Transcribe every entry word for word.

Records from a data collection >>
········
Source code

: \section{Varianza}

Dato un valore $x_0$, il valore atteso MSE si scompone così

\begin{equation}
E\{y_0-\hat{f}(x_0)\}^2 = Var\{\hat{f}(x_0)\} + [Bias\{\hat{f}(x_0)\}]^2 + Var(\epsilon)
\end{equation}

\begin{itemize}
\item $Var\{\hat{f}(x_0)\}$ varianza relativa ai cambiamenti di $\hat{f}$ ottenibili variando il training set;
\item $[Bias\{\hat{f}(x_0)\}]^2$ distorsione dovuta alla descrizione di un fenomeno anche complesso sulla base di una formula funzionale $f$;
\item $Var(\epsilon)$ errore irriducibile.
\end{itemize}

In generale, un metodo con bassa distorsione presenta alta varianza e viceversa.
········
Completed task >>
Source code

: \section{Varianza}

Dato un valore $x_0$, il valore atteso MSE si scompone così

\begin{equation}
E\{y_0-\hat{f}(x_0)\}^2 = Var\{\hat{f}(x_0)\} + [Bias\{\hat{f}(x_0)\}]^2 + Var(\epsilon)
\end{equation}

\begin{itemize}
\item $Var\{\hat{f}(x_0)\}$ varianza relativa ai cambiamenti di $\hat{f}$ ottenibili variando il training set;
\item $[Bias\{\hat{f}(x_0)\}]^2$ distorsione dovuta alla descrizione di un fenomeno anche complesso sulla base di una formula funzionale $f$;
\item $Var(\epsilon)$ errore irriducibile.
\end{itemize}

In generale, un metodo con bassa distorsione presenta alta varianza e viceversa.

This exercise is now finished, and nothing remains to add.